THE ECONOMIC VALUE OF MOOSE IN NORWAY - A REVIEW
Abstract
In Norway, the landowners' income from forestry and farming has decreased, mainly due to changes in international trade and trade conventions, and they are looking for new sources of income. In Norway, as opposed to Canada and USA, the landowner holds the right to hunt on their own land, and the meat from the hunt is sold on the free market. Still, a large, but unknown portion of the hunting permits are used in a closed market of landowners, their friends and local people wherein the only economic value of hunting is free or cheap meat to hunter and landowner. With increasing moose populations and increasing potential income for the landowner, more hunting permits are sold on the open market, where the hunters pay for the meat and/or the hunting experience.

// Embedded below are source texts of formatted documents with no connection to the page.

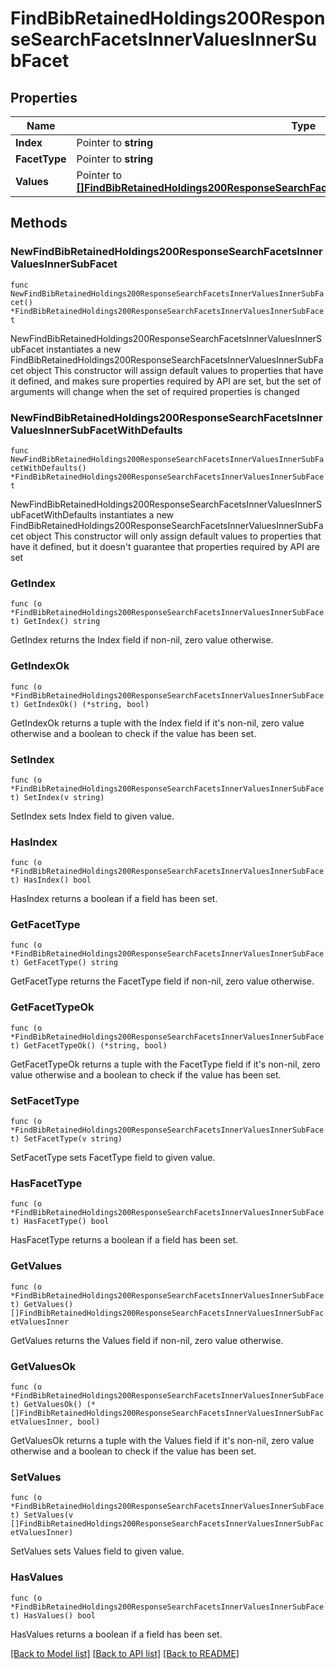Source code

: # FindBibRetainedHoldings200ResponseSearchFacetsInnerValuesInnerSubFacet

## Properties

Name | Type | Description | Notes
------------ | ------------- | ------------- | -------------
**Index** | Pointer to **string** |  | [optional] 
**FacetType** | Pointer to **string** |  | [optional] 
**Values** | Pointer to [**[]FindBibRetainedHoldings200ResponseSearchFacetsInnerValuesInnerSubFacetValuesInner**](FindBibRetainedHoldings200ResponseSearchFacetsInnerValuesInnerSubFacetValuesInner.md) |  | [optional] 

## Methods

### NewFindBibRetainedHoldings200ResponseSearchFacetsInnerValuesInnerSubFacet

`func NewFindBibRetainedHoldings200ResponseSearchFacetsInnerValuesInnerSubFacet() *FindBibRetainedHoldings200ResponseSearchFacetsInnerValuesInnerSubFacet`

NewFindBibRetainedHoldings200ResponseSearchFacetsInnerValuesInnerSubFacet instantiates a new FindBibRetainedHoldings200ResponseSearchFacetsInnerValuesInnerSubFacet object
This constructor will assign default values to properties that have it defined,
and makes sure properties required by API are set, but the set of arguments
will change when the set of required properties is changed

### NewFindBibRetainedHoldings200ResponseSearchFacetsInnerValuesInnerSubFacetWithDefaults

`func NewFindBibRetainedHoldings200ResponseSearchFacetsInnerValuesInnerSubFacetWithDefaults() *FindBibRetainedHoldings200ResponseSearchFacetsInnerValuesInnerSubFacet`

NewFindBibRetainedHoldings200ResponseSearchFacetsInnerValuesInnerSubFacetWithDefaults instantiates a new FindBibRetainedHoldings200ResponseSearchFacetsInnerValuesInnerSubFacet object
This constructor will only assign default values to properties that have it defined,
but it doesn't guarantee that properties required by API are set

### GetIndex

`func (o *FindBibRetainedHoldings200ResponseSearchFacetsInnerValuesInnerSubFacet) GetIndex() string`

GetIndex returns the Index field if non-nil, zero value otherwise.

### GetIndexOk

`func (o *FindBibRetainedHoldings200ResponseSearchFacetsInnerValuesInnerSubFacet) GetIndexOk() (*string, bool)`

GetIndexOk returns a tuple with the Index field if it's non-nil, zero value otherwise
and a boolean to check if the value has been set.

### SetIndex

`func (o *FindBibRetainedHoldings200ResponseSearchFacetsInnerValuesInnerSubFacet) SetIndex(v string)`

SetIndex sets Index field to given value.

### HasIndex

`func (o *FindBibRetainedHoldings200ResponseSearchFacetsInnerValuesInnerSubFacet) HasIndex() bool`

HasIndex returns a boolean if a field has been set.

### GetFacetType

`func (o *FindBibRetainedHoldings200ResponseSearchFacetsInnerValuesInnerSubFacet) GetFacetType() string`

GetFacetType returns the FacetType field if non-nil, zero value otherwise.

### GetFacetTypeOk

`func (o *FindBibRetainedHoldings200ResponseSearchFacetsInnerValuesInnerSubFacet) GetFacetTypeOk() (*string, bool)`

GetFacetTypeOk returns a tuple with the FacetType field if it's non-nil, zero value otherwise
and a boolean to check if the value has been set.

### SetFacetType

`func (o *FindBibRetainedHoldings200ResponseSearchFacetsInnerValuesInnerSubFacet) SetFacetType(v string)`

SetFacetType sets FacetType field to given value.

### HasFacetType

`func (o *FindBibRetainedHoldings200ResponseSearchFacetsInnerValuesInnerSubFacet) HasFacetType() bool`

HasFacetType returns a boolean if a field has been set.

### GetValues

`func (o *FindBibRetainedHoldings200ResponseSearchFacetsInnerValuesInnerSubFacet) GetValues() []FindBibRetainedHoldings200ResponseSearchFacetsInnerValuesInnerSubFacetValuesInner`

GetValues returns the Values field if non-nil, zero value otherwise.

### GetValuesOk

`func (o *FindBibRetainedHoldings200ResponseSearchFacetsInnerValuesInnerSubFacet) GetValuesOk() (*[]FindBibRetainedHoldings200ResponseSearchFacetsInnerValuesInnerSubFacetValuesInner, bool)`

GetValuesOk returns a tuple with the Values field if it's non-nil, zero value otherwise
and a boolean to check if the value has been set.

### SetValues

`func (o *FindBibRetainedHoldings200ResponseSearchFacetsInnerValuesInnerSubFacet) SetValues(v []FindBibRetainedHoldings200ResponseSearchFacetsInnerValuesInnerSubFacetValuesInner)`

SetValues sets Values field to given value.

### HasValues

`func (o *FindBibRetainedHoldings200ResponseSearchFacetsInnerValuesInnerSubFacet) HasValues() bool`

HasValues returns a boolean if a field has been set.


[[Back to Model list]](../README.md#documentation-for-models) [[Back to API list]](../README.md#documentation-for-api-endpoints) [[Back to README]](../README.md)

The main economic costs are moose browsing on pine plantations and moose-vehicle collisions. Crop damage is an additional small cost. The socioeconomic estimates of benefits and costs vary considerably depending on the methods used. The two main estimation problems are the closed hunting marked and damage to plantations, which first show economical losses after about 100 years. The estimates of total annual revenue range from US $70 to 90 M and the costs from US $23 to 80 M. When setting the economic carrying capacity for moose, the increased costs of forest damage and traffic accidents, and mitigating countermeasures, should be compared to the increase in income associated with one more moose added to the population. In Norway, the regional management units set regional goals, whereas the duty of national wildlife authorities is to ensure that national and international goals are met. To succeed in managing the moose population to an optimal economic carrying capacity, a broad cooperation between interest groups that detailed spatial economic and ecological knowledge will be needed. We predict that increased economic revenue will become an important objective for many moose regions.